Las ventas se producen en un momento en que las acciones de computación cuántica han superado drásticamente incluso a los nombres más candentes de la inteligencia artificial. IonQ, Rigetti y D-Wave registraron rendimientos a 12 meses de hasta el 6.217% hasta mediados de octubre de 2025, según los datos de origen. Boston Consulting Group estima que la computación cuántica podría agregar hasta 850.000 millones de dólares en valor económico global para 2040.
Sin embargo, las valoraciones implican expectativas muy por encima de la realidad comercial actual. IonQ cotiza a 109 veces las ventas, mientras que Rigetti y D-Wave presentan múltiplos precio-ventas de 836 y 791, respectivamente. Históricamente, una relación P/S superior a 30 para empresas a la vanguardia de tecnologías transformadoras ha demostrado ser insostenible a largo plazo, según muestran los datos.
Algunas ventas de ejecutivos reflejan transacciones rutinarias relacionadas con impuestos — la mayoría de los directivos reciben compensación en acciones y deben vender para cubrir obligaciones fiscales. Pero la ausencia casi total de compras discrecionales sugiere una convicción limitada a los niveles actuales. Cada tendencia de la próxima gran cosa en las últimas tres décadas ha experimentado un evento de estallido de burbuja en etapa temprana a medida que los inversores sobreestimaban los plazos de adopción, y la computación cuántica aún no ha logrado un despliegue comercial generalizado ni un camino claro hacia la optimización empresarial rápida.
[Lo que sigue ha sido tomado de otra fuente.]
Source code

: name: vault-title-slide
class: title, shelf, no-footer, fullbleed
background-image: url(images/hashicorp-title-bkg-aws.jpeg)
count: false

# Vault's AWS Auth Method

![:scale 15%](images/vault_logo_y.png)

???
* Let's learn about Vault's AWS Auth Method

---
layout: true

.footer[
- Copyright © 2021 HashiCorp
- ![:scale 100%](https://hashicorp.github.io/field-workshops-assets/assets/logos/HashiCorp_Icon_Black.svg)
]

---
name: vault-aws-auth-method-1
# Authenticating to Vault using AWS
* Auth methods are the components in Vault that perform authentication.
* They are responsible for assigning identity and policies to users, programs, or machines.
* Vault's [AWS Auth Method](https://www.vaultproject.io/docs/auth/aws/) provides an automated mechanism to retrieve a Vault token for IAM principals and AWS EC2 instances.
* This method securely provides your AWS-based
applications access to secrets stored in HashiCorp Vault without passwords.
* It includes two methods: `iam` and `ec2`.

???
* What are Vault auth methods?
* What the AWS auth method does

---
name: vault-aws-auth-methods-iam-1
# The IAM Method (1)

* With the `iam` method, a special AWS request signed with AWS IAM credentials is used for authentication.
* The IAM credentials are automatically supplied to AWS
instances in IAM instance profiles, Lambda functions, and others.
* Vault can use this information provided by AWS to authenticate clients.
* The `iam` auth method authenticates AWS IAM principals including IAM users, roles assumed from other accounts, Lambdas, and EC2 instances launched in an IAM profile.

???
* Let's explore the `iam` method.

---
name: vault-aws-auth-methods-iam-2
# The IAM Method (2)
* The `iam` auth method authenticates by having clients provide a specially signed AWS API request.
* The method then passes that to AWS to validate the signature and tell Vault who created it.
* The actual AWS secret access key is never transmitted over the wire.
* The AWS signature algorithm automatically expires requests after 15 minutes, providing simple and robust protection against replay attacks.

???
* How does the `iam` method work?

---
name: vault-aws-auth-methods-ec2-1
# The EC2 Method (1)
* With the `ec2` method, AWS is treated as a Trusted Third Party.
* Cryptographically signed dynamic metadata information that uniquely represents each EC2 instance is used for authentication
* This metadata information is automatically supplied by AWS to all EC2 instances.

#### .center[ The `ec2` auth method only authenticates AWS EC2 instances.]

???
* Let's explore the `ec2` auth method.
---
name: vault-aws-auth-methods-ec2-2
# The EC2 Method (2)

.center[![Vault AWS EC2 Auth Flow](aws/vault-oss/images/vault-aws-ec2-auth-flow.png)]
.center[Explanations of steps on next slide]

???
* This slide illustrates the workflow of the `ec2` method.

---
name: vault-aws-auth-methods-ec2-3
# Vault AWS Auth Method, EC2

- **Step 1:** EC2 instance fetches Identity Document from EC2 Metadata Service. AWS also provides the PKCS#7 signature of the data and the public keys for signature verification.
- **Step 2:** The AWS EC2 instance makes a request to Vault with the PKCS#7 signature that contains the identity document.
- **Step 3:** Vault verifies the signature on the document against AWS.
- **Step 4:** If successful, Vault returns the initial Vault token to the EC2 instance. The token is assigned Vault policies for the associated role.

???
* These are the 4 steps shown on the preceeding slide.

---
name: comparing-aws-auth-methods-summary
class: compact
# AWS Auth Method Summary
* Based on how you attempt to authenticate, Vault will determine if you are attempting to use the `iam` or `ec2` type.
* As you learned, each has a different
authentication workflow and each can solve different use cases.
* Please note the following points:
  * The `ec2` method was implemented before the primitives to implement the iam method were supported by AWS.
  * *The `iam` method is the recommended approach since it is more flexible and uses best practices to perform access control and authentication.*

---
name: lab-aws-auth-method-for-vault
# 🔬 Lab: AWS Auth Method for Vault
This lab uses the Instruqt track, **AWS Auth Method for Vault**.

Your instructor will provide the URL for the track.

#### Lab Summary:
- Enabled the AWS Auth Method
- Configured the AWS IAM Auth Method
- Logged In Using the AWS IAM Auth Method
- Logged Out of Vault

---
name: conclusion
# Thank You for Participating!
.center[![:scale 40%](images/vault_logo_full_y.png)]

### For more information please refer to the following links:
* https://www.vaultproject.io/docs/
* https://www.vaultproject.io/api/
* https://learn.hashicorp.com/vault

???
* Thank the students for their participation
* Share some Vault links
La actividad de los ejecutivos pone de relieve la brecha entre el entusiasmo del mercado y los fundamentos del negocio. Los inversores estarán atentos a las próximas presentaciones trimestrales para detectar cualquier aceleración en las ventas de ejecutivos o, por el contrario, los primeros signos de compras de ejecutivos que podrían indicar un cambio de sentimiento.
Este artículo es solo con fines informativos y no constituye asesoramiento de inversión.